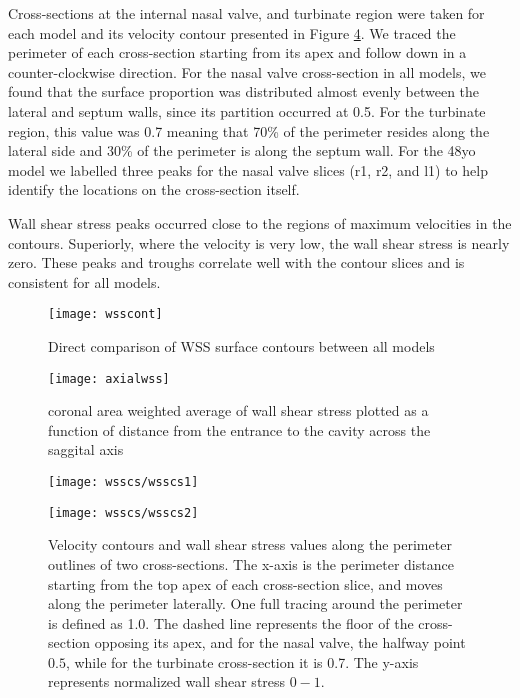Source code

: Cross-sections at the internal nasal valve, and turbinate region were taken for each model and its velocity contour presented in Figure \ref{fig:wcs}. We traced the perimeter of each cross-section starting from its apex and follow down in a counter-clockwise direction. For the nasal valve cross-section in all models, we found that the surface proportion was distributed almost evenly between the lateral and septum walls, since its partition occurred at 0.5. For the turbinate region, this value was 0.7 meaning that 70\% of the perimeter resides along the lateral side and 30\% of the perimeter is along the septum wall. For the 48yo model we labelled three peaks for the nasal valve slices (r1, r2, and l1) to help identify the locations on the cross-section itself. 

Wall shear stress peaks occurred close to the regions of maximum velocities in the contours. Superiorly, where the velocity is very low, the wall shear stress is nearly zero. These peaks and troughs correlate well with the contour slices and is consistent for all models.

\begin{figure} 
  \texttt{[image: wsscont]}
  \caption{Direct comparison of WSS surface contours between all models}
    \label{fig:wcont}
\end{figure}

\begin{figure} 
  \texttt{[image: axialwss]}
  \caption{coronal area weighted average of wall shear stress plotted as a function of distance from the entrance to the cavity across the saggital axis}
  \label{fig:wax}
\end{figure}

\begin{figure} 
  \texttt{[image: wsscs/wsscs1]}
  \label{fig:wcs}
\end{figure}

\begin{figure} 
  \texttt{[image: wsscs/wsscs2]}
  \caption{Velocity contours and wall shear stress values along the perimeter outlines of two cross-sections. The x-axis is the perimeter distance starting from the top apex of each cross-section slice, and moves along the perimeter laterally. One full tracing around the perimeter is defined as 1.0. The dashed line represents the floor of the cross-section opposing its apex, and for the nasal valve, the halfway point \(0.5\), while for the turbinate cross-section it is 0.7. The y-axis represents normalized wall shear stress \(0 - 1\).}
  \label{fig:wcs}
\end{figure}

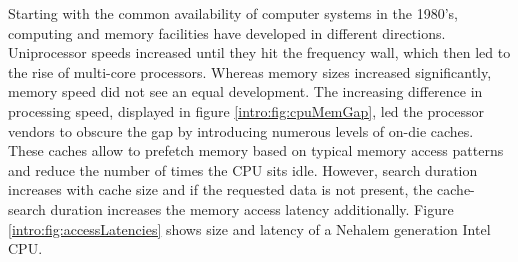 Starting with the common availability of computer systems in the 1980's,
computing and memory facilities have developed in different directions.
Uniprocessor speeds increased until they hit the frequency wall, which then led
to the rise of multi-core processors.
Whereas memory sizes increased significantly, memory speed did not see an
equal development.
The increasing difference in processing speed, displayed in figure
\ref{intro:fig:cpuMemGap}, led the processor vendors to obscure the gap by
introducing numerous levels of on-die caches.
These caches allow to prefetch memory based on typical memory access patterns
and reduce the number of times the CPU sits idle.
However, search duration increases with cache size and if the requested data is
not present, the cache-search duration increases the memory access latency additionally.
Figure \ref{intro:fig:accessLatencies} shows size and latency of a Nehalem
generation Intel CPU.

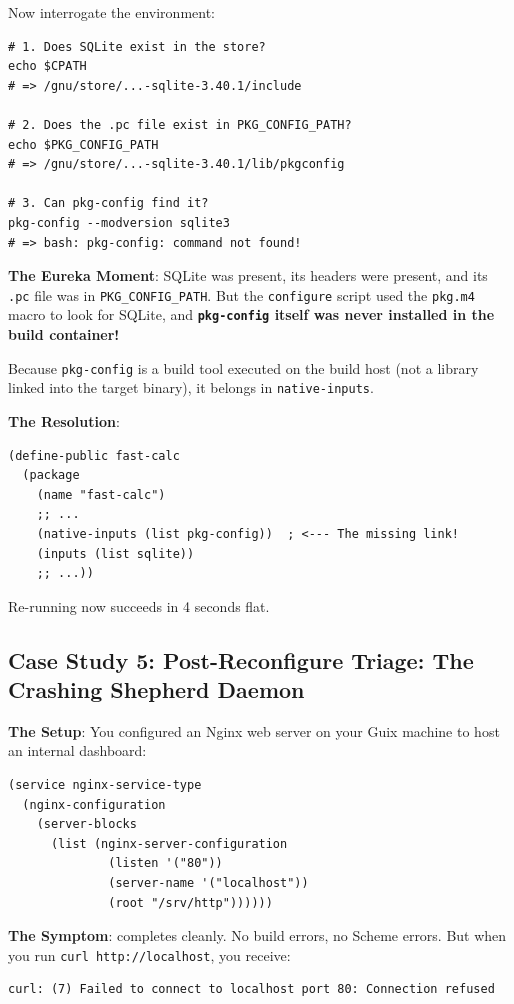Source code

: Now interrogate the environment:
\begin{lstlisting}[style=guixcli]
# 1. Does SQLite exist in the store?
echo $CPATH
# => /gnu/store/...-sqlite-3.40.1/include

# 2. Does the .pc file exist in PKG_CONFIG_PATH?
echo $PKG_CONFIG_PATH
# => /gnu/store/...-sqlite-3.40.1/lib/pkgconfig

# 3. Can pkg-config find it?
pkg-config --modversion sqlite3
# => bash: pkg-config: command not found!
\end{lstlisting}

\textbf{The Eureka Moment}: SQLite was present, its headers were present, and its \texttt{.pc} file was in \texttt{PKG\_CONFIG\_PATH}. But the \texttt{configure} script used the \texttt{pkg.m4} macro to look for SQLite, and \textbf{\texttt{pkg-config} itself was never installed in the build container!}

Because \texttt{pkg-config} is a build tool executed on the build host (not a library linked into the target binary), it belongs in \texttt{native-inputs}.

\textbf{The Resolution}:
\begin{lstlisting}[style=guixscheme]
(define-public fast-calc
  (package
    (name "fast-calc")
    ;; ...
    (native-inputs (list pkg-config))  ; <--- The missing link!
    (inputs (list sqlite))
    ;; ...))
\end{lstlisting}
Re-running  now succeeds in 4 seconds flat.

\subsection{Case Study 5: Post-Reconfigure Triage: The Crashing Shepherd Daemon}

\textbf{The Setup}: You configured an Nginx web server on your Guix machine to host an internal dashboard:

\begin{lstlisting}[style=guixscheme]
(service nginx-service-type
  (nginx-configuration
    (server-blocks
      (list (nginx-server-configuration
              (listen '("80"))
              (server-name '("localhost"))
              (root "/srv/http"))))))
\end{lstlisting}

\textbf{The Symptom}:  completes cleanly. No build errors, no Scheme errors. But when you run \texttt{curl http://localhost}, you receive:
\begin{lstlisting}[style=guixcli]
curl: (7) Failed to connect to localhost port 80: Connection refused
\end{lstlisting}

#### Problem description:
Copy the records above precisely, and leave every image out of the copy.

#### Task response:
Source code

: Cross-sections at the internal nasal valve, and turbinate region were taken for each model and its velocity contour presented in Figure \ref{fig:wcs}. We traced the perimeter of each cross-section starting from its apex and follow down in a counter-clockwise direction. For the nasal valve cross-section in all models, we found that the surface proportion was distributed almost evenly between the lateral and septum walls, since its partition occurred at 0.5. For the turbinate region, this value was 0.7 meaning that 70\% of the perimeter resides along the lateral side and 30\% of the perimeter is along the septum wall. For the 48yo model we labelled three peaks for the nasal valve slices (r1, r2, and l1) to help identify the locations on the cross-section itself. 

Wall shear stress peaks occurred close to the regions of maximum velocities in the contours. Superiorly, where the velocity is very low, the wall shear stress is nearly zero. These peaks and troughs correlate well with the contour slices and is consistent for all models.

\begin{figure} 
  \texttt{[image: wsscont]}
  \caption{Direct comparison of WSS surface contours between all models}
    \label{fig:wcont}
\end{figure}

\begin{figure} 
  \texttt{[image: axialwss]}
  \caption{coronal area weighted average of wall shear stress plotted as a function of distance from the entrance to the cavity across the saggital axis}
  \label{fig:wax}
\end{figure}

\begin{figure} 
  \texttt{[image: wsscs/wsscs1]}
  \label{fig:wcs}
\end{figure}

\begin{figure} 
  \texttt{[image: wsscs/wsscs2]}
  \caption{Velocity contours and wall shear stress values along the perimeter outlines of two cross-sections. The x-axis is the perimeter distance starting from the top apex of each cross-section slice, and moves along the perimeter laterally. One full tracing around the perimeter is defined as 1.0. The dashed line represents the floor of the cross-section opposing its apex, and for the nasal valve, the halfway point \(0.5\), while for the turbinate cross-section it is 0.7. The y-axis represents normalized wall shear stress \(0 - 1\).}
  \label{fig:wcs}
\end{figure}

 Starting with the common availability of computer systems in the 1980's,
computing and memory facilities have developed in different directions.
Uniprocessor speeds increased until they hit the frequency wall, which then led
to the rise of multi-core processors.
Whereas memory sizes increased significantly, memory speed did not see an
equal development.
The increasing difference in processing speed, displayed in figure
\ref{intro:fig:cpuMemGap}, led the processor vendors to obscure the gap by
introducing numerous levels of on-die caches.
These caches allow to prefetch memory based on typical memory access patterns
and reduce the number of times the CPU sits idle.
However, search duration increases with cache size and if the requested data is
not present, the cache-search duration increases the memory access latency additionally.
Figure \ref{intro:fig:accessLatencies} shows size and latency of a Nehalem
generation Intel CPU.

Source code

: Now interrogate the environment:
\begin{lstlisting}[style=guixcli]
# 1. Does SQLite exist in the store?
echo $CPATH
# => /gnu/store/...-sqlite-3.40.1/include

# 2. Does the .pc file exist in PKG_CONFIG_PATH?
echo $PKG_CONFIG_PATH
# => /gnu/store/...-sqlite-3.40.1/lib/pkgconfig

# 3. Can pkg-config find it?
pkg-config --modversion sqlite3
# => bash: pkg-config: command not found!
\end{lstlisting}

\textbf{The Eureka Moment}: SQLite was present, its headers were present, and its \texttt{.pc} file was in \texttt{PKG\_CONFIG\_PATH}. But the \texttt{configure} script used the \texttt{pkg.m4} macro to look for SQLite, and \textbf{\texttt{pkg-config} itself was never installed in the build container!}

Because \texttt{pkg-config} is a build tool executed on the build host (not a library linked into the target binary), it belongs in \texttt{native-inputs}.

\textbf{The Resolution}:
\begin{lstlisting}[style=guixscheme]
(define-public fast-calc
  (package
    (name "fast-calc")
    ;; ...
    (native-inputs (list pkg-config))  ; <--- The missing link!
    (inputs (list sqlite))
    ;; ...))
\end{lstlisting}
Re-running  now succeeds in 4 seconds flat.

\subsection{Case Study 5: Post-Reconfigure Triage: The Crashing Shepherd Daemon}

\textbf{The Setup}: You configured an Nginx web server on your Guix machine to host an internal dashboard:

\begin{lstlisting}[style=guixscheme]
(service nginx-service-type
  (nginx-configuration
    (server-blocks
      (list (nginx-server-configuration
              (listen '("80"))
              (server-name '("localhost"))
              (root "/srv/http"))))))
\end{lstlisting}

\textbf{The Symptom}:  completes cleanly. No build errors, no Scheme errors. But when you run \texttt{curl http://localhost}, you receive:
\begin{lstlisting}[style=guixcli]
curl: (7) Failed to connect to localhost port 80: Connection refused
\end{lstlisting}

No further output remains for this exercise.